Thank you! Got another question relating to it.

The method that we are using will be the repeated (backward) substitution method by actually expanding the recurrence by substitution and then notice a pattern in it.

How do we use the result found which is a time complexity of [ 4^(n-1)]/ 3 to compute it to in big O notation?

Mattox 0 Junior Poster in Training · Answer 3 · 2011-04-29T23:37:47+00:00

I'm still a student myself, normally what we do in my classes is put it into an efficiency class, i.e. O(n^2) or O(n!). As the n value gets larger, the other stuff doesn't make much difference. Kind of like taking the limit as n goes to infinity. For this one algorithm, the main thing is 4^n, as n gets larger the -1 doesn't matter, and the /3 doesn't matter. So I would put this in the class of O(4^n). This is all I've done in my classes thus far. Maybe some others will be able to get you the rest of the way.

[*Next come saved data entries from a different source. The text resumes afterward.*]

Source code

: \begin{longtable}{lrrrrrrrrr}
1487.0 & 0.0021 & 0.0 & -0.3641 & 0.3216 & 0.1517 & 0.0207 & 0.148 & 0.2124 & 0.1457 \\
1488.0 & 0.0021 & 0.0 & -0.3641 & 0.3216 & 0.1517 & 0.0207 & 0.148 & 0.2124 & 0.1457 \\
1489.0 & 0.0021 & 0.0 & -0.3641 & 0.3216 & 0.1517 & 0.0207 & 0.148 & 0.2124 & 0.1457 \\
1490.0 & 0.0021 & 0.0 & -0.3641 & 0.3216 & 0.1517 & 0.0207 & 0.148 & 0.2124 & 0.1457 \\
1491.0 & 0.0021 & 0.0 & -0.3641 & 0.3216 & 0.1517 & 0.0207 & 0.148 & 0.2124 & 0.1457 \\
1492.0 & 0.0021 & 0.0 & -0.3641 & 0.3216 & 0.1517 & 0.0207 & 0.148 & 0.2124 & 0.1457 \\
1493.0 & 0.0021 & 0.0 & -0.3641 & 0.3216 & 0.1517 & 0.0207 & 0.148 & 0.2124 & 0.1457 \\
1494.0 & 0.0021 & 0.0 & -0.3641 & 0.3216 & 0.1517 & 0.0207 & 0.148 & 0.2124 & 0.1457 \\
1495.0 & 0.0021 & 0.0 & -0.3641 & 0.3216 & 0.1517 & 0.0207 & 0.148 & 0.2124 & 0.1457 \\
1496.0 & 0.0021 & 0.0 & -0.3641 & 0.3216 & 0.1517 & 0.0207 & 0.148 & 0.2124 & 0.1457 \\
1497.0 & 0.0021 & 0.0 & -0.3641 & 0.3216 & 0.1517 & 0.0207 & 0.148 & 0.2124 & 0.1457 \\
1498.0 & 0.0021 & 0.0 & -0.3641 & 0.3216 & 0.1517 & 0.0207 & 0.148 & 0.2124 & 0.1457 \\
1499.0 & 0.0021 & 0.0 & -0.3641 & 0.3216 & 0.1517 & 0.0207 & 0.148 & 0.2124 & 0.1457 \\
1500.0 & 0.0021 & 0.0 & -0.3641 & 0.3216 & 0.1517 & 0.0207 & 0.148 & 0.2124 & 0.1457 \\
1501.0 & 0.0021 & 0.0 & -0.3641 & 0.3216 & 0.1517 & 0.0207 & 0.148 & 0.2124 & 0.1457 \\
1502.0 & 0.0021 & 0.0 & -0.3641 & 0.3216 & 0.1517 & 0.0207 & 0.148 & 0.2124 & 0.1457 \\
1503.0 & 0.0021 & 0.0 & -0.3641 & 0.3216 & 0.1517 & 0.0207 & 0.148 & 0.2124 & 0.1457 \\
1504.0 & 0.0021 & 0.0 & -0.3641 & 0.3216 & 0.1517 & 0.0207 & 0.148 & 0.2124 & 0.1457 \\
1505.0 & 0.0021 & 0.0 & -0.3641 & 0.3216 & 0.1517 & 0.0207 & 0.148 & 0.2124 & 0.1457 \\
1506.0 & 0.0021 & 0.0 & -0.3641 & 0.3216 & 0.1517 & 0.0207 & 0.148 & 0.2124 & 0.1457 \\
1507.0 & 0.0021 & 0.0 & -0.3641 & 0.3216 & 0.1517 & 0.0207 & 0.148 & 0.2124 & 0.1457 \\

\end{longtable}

geojia 0 Junior Poster in Training · Answer 4 · 2011-05-03T02:21:01+00:00

This forum provide a very comprehensive intro to big-O notation:
http://www.daniweb.com/software-development/computer-science/threads/324685

and when you analyze programs in T(n) = 4^(n-1)]/ 3 + O(n) it's called Taylor notation. Here are a list of lectures that will help you: http://ocw.mit.edu/courses/electrical-engineering-and-computer-science/6-046j-introduction-to-algorithms-sma-5503-fall-2005/video-lectures/

Rashakil Fol 978 Super Senior Demiposter Team Colleague · Answer 5 · 2011-05-05T17:41:05+00:00

Rashakil Fol 978 Super Senior Demiposter

13 Years Ago

Taylor notation? Do you have a reference for that?